Despite the recent bounce in values, this survey shows £22 billion of property loans defaulted last year – a 600% rise on 2008 – and a further £28.3 billion has breached loan-to-value covenants.

Meanwhile, another bearish factor – apart from general economic malaise – is ongoing increases in distressed sales.

Recent research by the Royal Institute of Chartered Surveyors (Rics) reveals professionals in 19 of the 25 countries surveyed, including the UK, expect a rise in the number of distressed properties coming to market in the second quarter.

Rics senior economist Oliver Gilmartin said this issue has not gone away despite a recovery in value and describes it as a ‘thunderous cloud’ hanging over the sector.

Fund manager views

Among fund managers, several are expecting a pause in the market over the second half of 2010, before prices and rents strengthen again next year as economic momentum builds.

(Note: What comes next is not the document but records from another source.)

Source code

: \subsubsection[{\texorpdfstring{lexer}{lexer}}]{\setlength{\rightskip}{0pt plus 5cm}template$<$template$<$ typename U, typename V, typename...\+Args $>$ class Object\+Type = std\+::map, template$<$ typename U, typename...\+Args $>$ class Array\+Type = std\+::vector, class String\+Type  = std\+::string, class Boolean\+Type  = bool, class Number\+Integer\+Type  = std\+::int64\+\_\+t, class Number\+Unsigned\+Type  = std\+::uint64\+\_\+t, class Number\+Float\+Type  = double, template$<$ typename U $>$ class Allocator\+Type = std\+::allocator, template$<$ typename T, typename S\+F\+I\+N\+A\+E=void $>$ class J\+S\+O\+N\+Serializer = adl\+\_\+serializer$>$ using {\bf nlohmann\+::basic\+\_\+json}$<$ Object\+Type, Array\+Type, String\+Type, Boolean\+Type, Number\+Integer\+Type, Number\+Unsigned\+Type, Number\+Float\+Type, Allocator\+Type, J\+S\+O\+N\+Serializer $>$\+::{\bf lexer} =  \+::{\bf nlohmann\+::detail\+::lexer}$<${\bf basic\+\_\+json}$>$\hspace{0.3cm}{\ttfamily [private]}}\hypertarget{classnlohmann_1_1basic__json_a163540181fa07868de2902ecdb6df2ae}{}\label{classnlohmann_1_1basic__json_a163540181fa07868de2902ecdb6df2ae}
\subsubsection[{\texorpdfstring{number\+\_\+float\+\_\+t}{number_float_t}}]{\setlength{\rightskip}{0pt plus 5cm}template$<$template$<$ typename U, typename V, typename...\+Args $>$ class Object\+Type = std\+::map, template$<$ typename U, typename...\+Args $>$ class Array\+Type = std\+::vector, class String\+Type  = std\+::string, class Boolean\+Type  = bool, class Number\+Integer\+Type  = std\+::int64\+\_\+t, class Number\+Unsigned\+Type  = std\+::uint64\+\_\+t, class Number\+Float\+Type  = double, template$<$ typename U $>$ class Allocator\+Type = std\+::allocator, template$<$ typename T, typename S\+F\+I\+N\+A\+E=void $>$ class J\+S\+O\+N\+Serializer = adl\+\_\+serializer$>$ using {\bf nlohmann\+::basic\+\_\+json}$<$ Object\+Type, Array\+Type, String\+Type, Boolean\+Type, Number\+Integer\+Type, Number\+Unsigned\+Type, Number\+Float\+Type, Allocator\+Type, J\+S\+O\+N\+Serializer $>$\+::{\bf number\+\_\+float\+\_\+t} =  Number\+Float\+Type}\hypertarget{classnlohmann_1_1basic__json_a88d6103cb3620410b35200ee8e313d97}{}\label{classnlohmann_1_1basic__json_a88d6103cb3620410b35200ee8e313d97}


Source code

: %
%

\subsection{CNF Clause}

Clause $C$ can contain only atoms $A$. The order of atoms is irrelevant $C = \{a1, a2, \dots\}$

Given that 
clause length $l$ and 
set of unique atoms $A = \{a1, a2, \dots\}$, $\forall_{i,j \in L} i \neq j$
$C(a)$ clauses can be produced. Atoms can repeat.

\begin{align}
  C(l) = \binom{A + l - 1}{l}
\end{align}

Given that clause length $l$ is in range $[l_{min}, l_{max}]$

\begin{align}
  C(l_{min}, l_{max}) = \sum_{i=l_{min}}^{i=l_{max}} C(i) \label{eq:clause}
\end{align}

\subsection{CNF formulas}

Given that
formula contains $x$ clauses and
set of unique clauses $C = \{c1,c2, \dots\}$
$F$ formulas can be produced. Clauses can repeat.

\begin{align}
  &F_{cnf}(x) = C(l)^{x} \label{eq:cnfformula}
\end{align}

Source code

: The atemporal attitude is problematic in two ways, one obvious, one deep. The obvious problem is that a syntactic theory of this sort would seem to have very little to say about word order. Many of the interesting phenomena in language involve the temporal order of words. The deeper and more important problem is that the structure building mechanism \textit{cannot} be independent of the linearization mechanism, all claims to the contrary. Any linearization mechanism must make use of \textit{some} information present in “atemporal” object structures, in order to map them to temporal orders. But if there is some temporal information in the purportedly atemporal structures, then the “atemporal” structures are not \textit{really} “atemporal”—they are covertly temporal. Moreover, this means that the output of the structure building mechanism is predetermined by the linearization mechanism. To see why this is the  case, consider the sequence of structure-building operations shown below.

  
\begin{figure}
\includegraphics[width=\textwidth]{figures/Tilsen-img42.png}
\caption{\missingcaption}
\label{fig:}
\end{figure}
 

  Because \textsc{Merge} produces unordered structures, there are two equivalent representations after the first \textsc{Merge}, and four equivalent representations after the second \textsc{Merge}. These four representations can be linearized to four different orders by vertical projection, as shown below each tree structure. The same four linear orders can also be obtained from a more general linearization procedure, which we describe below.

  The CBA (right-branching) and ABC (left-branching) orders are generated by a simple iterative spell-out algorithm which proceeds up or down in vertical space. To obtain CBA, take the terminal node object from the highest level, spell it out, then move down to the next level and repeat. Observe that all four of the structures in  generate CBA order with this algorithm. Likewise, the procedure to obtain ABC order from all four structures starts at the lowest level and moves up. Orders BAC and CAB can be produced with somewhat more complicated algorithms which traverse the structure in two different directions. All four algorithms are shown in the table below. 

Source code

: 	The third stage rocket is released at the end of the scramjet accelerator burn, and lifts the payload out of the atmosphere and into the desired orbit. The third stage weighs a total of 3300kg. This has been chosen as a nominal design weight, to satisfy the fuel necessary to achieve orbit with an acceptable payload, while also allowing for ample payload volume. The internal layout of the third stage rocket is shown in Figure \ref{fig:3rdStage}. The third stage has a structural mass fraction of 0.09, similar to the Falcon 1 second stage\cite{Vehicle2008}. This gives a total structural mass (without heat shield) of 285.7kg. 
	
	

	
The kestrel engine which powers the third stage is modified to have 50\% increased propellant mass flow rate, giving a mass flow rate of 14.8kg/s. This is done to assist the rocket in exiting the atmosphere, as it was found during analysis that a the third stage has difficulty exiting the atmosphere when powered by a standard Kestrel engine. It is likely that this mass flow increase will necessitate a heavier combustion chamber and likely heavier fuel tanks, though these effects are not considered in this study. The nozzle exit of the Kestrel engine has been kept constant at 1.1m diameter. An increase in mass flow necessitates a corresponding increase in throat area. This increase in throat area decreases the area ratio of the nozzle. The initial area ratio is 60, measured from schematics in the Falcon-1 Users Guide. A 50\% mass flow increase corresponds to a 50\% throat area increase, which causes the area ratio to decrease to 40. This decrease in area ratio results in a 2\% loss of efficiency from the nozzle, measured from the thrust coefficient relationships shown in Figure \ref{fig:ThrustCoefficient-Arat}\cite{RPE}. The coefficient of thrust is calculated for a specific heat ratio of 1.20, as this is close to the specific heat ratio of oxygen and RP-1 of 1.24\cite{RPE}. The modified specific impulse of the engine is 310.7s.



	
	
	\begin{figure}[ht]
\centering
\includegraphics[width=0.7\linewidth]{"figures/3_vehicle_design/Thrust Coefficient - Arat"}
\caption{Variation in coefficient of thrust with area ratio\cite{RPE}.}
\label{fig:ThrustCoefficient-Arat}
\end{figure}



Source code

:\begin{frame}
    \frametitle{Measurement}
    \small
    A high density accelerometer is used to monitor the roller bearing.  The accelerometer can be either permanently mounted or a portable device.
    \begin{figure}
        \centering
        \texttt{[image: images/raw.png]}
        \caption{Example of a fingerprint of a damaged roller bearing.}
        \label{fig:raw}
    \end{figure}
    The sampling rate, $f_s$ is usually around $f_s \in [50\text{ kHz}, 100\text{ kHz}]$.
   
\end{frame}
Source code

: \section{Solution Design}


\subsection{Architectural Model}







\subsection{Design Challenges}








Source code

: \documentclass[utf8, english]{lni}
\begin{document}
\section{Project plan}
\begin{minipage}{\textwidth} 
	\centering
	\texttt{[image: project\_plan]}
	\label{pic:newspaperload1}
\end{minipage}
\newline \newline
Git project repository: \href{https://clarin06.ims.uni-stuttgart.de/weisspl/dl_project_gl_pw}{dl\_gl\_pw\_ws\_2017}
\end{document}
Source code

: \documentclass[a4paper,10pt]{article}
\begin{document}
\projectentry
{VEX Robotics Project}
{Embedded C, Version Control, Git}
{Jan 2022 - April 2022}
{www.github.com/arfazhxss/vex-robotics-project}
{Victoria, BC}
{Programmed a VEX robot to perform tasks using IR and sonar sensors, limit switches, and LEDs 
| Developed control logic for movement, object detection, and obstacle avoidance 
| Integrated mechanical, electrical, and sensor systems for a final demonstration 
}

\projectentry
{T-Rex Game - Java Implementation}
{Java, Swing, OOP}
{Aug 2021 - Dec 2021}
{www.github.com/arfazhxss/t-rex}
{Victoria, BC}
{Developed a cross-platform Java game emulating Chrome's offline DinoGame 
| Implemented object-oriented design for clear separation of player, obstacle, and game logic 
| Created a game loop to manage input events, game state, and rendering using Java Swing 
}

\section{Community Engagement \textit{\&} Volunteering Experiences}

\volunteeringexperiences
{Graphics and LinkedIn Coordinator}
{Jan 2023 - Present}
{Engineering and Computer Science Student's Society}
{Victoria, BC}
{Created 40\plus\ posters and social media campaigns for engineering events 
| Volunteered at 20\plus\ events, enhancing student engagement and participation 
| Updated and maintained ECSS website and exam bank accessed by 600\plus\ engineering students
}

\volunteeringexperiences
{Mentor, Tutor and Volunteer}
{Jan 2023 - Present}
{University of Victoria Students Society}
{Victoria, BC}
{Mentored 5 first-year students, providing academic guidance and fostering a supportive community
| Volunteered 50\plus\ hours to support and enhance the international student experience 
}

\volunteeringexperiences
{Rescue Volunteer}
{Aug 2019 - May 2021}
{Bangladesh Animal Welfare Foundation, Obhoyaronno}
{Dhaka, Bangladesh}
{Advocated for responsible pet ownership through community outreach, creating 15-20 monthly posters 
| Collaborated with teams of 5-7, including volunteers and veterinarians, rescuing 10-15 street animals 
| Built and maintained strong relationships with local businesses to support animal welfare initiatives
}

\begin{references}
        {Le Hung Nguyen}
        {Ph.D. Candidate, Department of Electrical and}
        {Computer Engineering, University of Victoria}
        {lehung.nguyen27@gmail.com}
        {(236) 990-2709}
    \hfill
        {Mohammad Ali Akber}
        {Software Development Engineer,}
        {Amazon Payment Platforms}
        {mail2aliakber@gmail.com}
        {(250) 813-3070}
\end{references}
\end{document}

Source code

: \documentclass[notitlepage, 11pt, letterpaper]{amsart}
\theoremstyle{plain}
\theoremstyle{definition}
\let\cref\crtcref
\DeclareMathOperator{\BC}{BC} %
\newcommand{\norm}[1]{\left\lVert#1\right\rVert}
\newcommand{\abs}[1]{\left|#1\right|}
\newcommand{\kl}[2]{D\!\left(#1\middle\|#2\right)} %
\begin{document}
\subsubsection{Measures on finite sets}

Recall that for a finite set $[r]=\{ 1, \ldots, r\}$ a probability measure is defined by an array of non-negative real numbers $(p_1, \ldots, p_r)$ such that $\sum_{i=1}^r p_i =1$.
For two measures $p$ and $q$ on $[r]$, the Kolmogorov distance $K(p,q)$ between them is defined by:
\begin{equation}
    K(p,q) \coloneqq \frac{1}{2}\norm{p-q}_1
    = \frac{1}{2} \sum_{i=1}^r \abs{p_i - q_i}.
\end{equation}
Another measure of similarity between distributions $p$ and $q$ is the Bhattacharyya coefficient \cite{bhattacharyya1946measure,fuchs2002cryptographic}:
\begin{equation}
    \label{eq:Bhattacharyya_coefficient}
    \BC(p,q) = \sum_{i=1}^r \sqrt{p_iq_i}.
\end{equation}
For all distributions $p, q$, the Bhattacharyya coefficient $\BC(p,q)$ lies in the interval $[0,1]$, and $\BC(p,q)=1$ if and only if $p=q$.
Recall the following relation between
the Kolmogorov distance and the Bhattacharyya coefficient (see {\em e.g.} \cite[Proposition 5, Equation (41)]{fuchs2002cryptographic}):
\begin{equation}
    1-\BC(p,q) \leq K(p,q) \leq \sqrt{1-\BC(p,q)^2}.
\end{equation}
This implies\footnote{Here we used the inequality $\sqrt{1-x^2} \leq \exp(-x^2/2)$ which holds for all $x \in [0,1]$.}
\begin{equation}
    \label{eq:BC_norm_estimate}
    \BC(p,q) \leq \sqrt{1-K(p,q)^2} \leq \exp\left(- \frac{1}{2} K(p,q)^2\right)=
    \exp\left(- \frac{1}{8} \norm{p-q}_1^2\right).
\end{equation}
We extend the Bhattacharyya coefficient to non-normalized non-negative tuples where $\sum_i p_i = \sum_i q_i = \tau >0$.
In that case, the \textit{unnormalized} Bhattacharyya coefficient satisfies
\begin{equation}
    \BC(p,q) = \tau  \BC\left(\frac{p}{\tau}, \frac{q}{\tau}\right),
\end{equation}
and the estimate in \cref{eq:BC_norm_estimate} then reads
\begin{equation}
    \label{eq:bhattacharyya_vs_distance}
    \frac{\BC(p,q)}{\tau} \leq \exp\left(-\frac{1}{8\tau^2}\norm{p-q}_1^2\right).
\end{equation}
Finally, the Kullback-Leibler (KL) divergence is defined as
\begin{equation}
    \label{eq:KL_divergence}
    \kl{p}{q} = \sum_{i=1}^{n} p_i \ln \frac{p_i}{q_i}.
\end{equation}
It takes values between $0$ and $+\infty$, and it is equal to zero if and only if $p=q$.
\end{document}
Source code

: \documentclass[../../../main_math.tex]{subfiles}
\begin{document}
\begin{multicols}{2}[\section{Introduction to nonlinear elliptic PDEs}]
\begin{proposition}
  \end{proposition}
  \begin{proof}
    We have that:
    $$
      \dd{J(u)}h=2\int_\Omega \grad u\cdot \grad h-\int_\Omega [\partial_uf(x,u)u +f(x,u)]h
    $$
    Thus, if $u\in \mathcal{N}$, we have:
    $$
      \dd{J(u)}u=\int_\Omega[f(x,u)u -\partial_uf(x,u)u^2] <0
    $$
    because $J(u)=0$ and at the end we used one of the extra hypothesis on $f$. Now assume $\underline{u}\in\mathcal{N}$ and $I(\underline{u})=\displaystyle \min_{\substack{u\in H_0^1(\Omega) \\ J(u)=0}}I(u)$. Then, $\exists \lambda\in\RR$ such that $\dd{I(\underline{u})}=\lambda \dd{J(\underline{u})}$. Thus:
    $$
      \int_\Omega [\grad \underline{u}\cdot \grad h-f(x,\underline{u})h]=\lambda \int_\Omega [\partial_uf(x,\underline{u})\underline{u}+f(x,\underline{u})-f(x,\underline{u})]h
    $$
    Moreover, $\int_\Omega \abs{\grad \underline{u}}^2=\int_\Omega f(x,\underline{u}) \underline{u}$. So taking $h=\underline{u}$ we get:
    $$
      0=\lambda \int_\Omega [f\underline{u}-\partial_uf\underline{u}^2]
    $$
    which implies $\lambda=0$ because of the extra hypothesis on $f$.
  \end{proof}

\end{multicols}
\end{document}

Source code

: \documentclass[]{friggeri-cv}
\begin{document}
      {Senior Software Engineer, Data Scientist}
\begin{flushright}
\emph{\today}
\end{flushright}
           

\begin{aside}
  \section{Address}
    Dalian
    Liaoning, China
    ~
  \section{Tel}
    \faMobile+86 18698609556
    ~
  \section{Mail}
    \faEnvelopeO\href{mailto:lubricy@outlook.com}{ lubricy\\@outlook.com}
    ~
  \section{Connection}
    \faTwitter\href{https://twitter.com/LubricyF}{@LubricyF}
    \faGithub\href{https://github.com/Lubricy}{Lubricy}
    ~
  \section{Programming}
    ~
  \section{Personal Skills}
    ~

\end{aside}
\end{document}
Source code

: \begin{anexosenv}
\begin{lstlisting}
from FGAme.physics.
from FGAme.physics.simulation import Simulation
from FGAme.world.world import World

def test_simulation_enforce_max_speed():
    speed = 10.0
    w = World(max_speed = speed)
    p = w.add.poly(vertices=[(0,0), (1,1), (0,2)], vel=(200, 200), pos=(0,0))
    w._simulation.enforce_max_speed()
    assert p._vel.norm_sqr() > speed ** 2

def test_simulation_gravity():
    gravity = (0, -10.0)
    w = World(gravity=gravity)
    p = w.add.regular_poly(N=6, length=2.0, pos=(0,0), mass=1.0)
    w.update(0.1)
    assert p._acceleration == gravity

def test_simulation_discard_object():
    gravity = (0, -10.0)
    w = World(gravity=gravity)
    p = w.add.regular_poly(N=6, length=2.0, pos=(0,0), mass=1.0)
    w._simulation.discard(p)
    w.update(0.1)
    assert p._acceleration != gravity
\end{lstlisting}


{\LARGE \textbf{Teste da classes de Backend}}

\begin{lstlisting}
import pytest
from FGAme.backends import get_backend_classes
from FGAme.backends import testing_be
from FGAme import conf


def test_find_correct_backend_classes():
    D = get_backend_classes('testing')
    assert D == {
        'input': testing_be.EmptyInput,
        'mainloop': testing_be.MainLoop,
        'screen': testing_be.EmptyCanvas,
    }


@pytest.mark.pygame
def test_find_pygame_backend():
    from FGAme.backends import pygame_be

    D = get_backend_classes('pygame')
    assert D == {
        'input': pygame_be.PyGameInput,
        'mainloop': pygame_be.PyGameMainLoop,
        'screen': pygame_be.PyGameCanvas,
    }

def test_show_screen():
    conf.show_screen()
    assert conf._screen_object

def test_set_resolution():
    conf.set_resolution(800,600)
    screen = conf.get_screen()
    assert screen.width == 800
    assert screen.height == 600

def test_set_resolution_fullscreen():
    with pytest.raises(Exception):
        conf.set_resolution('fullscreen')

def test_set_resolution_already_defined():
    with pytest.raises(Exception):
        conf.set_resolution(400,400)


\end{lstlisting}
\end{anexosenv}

Alex Watt, managing director of property investment at Standard Life Investments (SLI), notes a 17% total return from the commercial sector since last June, but said recovery has been uneven.

‘It remains the case that the overall income yield of commercial property at 6.8% compares favourably with other asset classes,’ he said.

‘Despite such attractive pricing, we warn of possible headwinds in the second half. In particular, there are risks of upward pressure on government bond yields as a result of the pause in quantitative easing, political uncertainty and increased gilt issuance.’

With economic recovery continuing to gather pace next year, SLI expects the environment for rents and capital values to become more favourable.